TikTok was the most downloaded app of 2021, and at least one statistic shows that it is the most popular app among children (though YouTube is not included in this data set, which would probably be more popular). Beyond the stats, anyone who pays attention to cultural trends and online content would tell you that TikTok drives culture on- and offline more than any social media platform right now. When is the last time a song or musician exploded because of Instagram? I couldn’t tell you. But I could tell you about at least a dozen songs or musicians or influencers that exploded in popularity because of TikTok. Discoverability is part of the magic of TikTok, and that is largely due to its supercharged recommendation algorithm.
TikTok’s recommendation algorithm is considered among the best on any social media platform by those in the industry, not just users. Recommendation algorithms drive the social internet and they are integral to increasing users’ time-on-platform, which is a key performance indicator for these sites. Basically, recommendation algorithms are the mathematical equations in charge of keeping you interested and scrolling, and TikTok’s is widely regarded as the most effective at doing just that.
Though TikTok has grown significantly both in revenue and cultural clout, it has not yet surpassed Instagram when it comes to daily or monthly active users, which is perhaps the cornerstone metric social media platforms track (along with ad revenue).

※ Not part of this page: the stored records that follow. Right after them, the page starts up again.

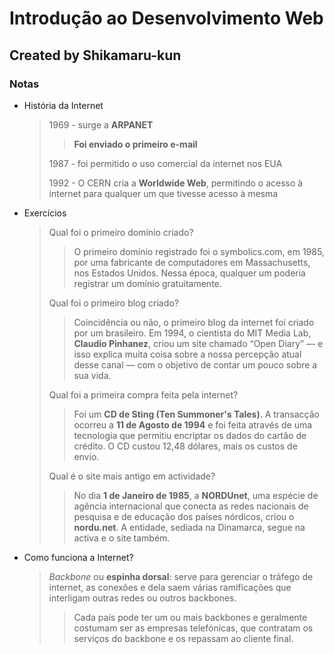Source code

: # Introdução ao Desenvolvimento Web

## Created by Shikamaru-kun

### Notas

 - História da Internet
 
   > 1969 - surge a **ARPANET**
   >
   >> **Foi enviado o primeiro e-mail**
   >
   > 1987 - foi permitido o uso comercial da internet nos EUA
   >
   > 1992 - O CERN cria a **Worldwide Web**, permitindo o acesso à internet para qualquer um que tivesse acesso à mesma
   >
   
 - Exercícios
 
   > Qual foi o primeiro domínio criado?
   >
   >> O primeiro domínio registrado foi o symbolics.com, em 1985, por uma fabricante de computadores em Massachusetts, nos Estados Unidos.
   >> Nessa época, qualquer um poderia registrar um domínio gratuitamente.
   >
   > Qual foi o primeiro blog criado?
   >
   >> Coincidência ou não, o primeiro blog da internet foi criado por um brasileiro.
   >> Em 1994, o cientista do MIT Media Lab, **Claudio Pinhanez**, criou um site chamado “Open Diary” — e isso explica muita coisa sobre a nossa percepção atual desse canal — com o objetivo de contar um pouco sobre a sua vida.
   >
   > Qual foi a primeira compra feita pela internet?
   >
   >> Foi um **CD de Sting (Ten Summoner's Tales)**.
   >> A transacção ocorreu a **11 de Agosto de 1994** e foi feita através de uma tecnologia que permitiu encriptar os dados do cartão de crédito.
   >> O CD custou 12,48 dólares, mais os custos de envio.
   >
   > Qual é o site mais antigo em actividade?
   >
   >> No dia **1 de Janeiro de 1985**, a **NORDUnet**, uma espécie de agência internacional que conecta as redes nacionais de pesquisa e de educação dos países nórdicos, criou o **nordu.net**.
   >> A entidade, sediada na Dinamarca, segue na activa e o site também.
   
 - Como funciona a Internet?
   
   > *Backbone* ou **espinha dorsal**: serve para gerenciar o tráfego de internet, as conexões e dela saem várias ramificações que interligam outras redes ou outros backbones.
   >> Cada país pode ter um ou mais backbones e geralmente costumam ser as empresas telefónicas, que contratam os serviços do backbone e os repassam ao cliente final.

However, Meta isn’t made up of a bunch of fools. They can see the writing on the wall, and they’re scrambling to compete for the massive amount of attention TikTok is harvesting. The problem is, they’re trying to become TikTok in order to compete with TikTok.
And it isn’t going well.
Instagram Is Trying to Replace TikTok, and Users Are Unhappy.

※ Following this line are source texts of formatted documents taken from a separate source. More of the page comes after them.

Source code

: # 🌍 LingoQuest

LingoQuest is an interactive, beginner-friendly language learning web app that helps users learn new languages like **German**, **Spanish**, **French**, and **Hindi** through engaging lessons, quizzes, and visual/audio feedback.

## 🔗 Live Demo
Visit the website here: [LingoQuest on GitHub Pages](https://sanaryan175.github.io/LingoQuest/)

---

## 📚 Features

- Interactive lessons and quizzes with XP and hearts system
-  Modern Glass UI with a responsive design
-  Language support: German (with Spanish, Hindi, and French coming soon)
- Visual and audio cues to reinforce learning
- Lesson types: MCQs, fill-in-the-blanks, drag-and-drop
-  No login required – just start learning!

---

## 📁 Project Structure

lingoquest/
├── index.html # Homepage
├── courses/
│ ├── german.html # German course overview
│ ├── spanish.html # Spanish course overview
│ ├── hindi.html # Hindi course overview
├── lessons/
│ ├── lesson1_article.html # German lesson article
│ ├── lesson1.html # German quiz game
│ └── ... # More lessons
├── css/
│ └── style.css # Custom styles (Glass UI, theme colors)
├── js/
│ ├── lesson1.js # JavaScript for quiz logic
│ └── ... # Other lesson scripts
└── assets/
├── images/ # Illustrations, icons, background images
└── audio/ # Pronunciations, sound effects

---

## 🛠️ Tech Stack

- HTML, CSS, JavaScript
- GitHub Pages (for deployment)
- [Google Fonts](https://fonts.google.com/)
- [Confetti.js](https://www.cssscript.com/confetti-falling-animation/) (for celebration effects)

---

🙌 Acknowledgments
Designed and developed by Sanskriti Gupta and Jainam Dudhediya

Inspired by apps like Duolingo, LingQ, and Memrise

Throughout the summer, Instagram users of the normal and high-profile variety have been loudly expressing their concern for how the app has been changing, namely its emphasis on video, the lack of content from actual connections, and ad frequency.
Instagram may not yet be hemorrhaging users (as far as anyone can tell), but sentiment toward the platform is as negative as it has ever been.

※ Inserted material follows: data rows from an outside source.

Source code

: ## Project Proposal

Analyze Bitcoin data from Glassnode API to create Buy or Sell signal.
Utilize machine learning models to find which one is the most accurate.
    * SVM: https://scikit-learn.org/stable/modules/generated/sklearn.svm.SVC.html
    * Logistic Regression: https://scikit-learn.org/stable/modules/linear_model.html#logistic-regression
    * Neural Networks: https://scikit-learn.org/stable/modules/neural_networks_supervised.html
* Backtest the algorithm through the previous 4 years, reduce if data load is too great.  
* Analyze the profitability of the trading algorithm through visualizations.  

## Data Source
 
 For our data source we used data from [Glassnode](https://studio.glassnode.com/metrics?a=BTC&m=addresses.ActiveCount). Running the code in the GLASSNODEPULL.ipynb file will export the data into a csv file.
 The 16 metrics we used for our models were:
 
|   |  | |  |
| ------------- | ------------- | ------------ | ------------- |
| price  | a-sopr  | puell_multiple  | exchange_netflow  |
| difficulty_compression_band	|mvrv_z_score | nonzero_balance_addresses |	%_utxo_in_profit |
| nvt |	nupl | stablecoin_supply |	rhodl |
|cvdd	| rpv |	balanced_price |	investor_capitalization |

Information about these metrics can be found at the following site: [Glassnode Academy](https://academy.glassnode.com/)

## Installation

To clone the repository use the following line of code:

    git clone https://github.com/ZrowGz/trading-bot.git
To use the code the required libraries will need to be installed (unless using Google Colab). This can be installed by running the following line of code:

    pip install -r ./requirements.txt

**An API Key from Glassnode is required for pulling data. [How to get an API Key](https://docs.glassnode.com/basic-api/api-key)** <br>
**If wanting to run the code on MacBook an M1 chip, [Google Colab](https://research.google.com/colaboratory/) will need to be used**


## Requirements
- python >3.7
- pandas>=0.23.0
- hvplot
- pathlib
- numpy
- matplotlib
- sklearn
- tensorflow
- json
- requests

Some have dubbed it “InstaAngst.”
If you remember, Kylie Jenner tweeted her frustration toward Snapchat back in 2019 and it drove its stock down by 7% the next day, wiping out over a billion dollars of value.
On July 26th, a day after Jenner’s critical Instagram story, Adam Mosseri, head of Instagram, posted a video to Instagram and Twitter explaining the various changes that users were seeing on Instagram, and why they were happening. Axios sums up the video like this:
Full-screen experience: "If you’re seeing a new full-screen version of the feed or you're hearing about it, know that it is a test," he said. The idea is that a more full-screen experience — for both photos and videos — he said, “might be a more fun and engaging experience ... But I also want to be clear, it’s not yet good and we’re going to have to get it to a good place if we’re going to ship it to the rest of the Instagram community."
Shift towards video: “I want to be clear, we‘re going to continue to support photos … That said, I need to be honest, I do believe more and more of Instagram is going to become video over time.” Mosseri said this shift is occurring in response to user behavior. "We have to lean into that shift while continuing to support photos"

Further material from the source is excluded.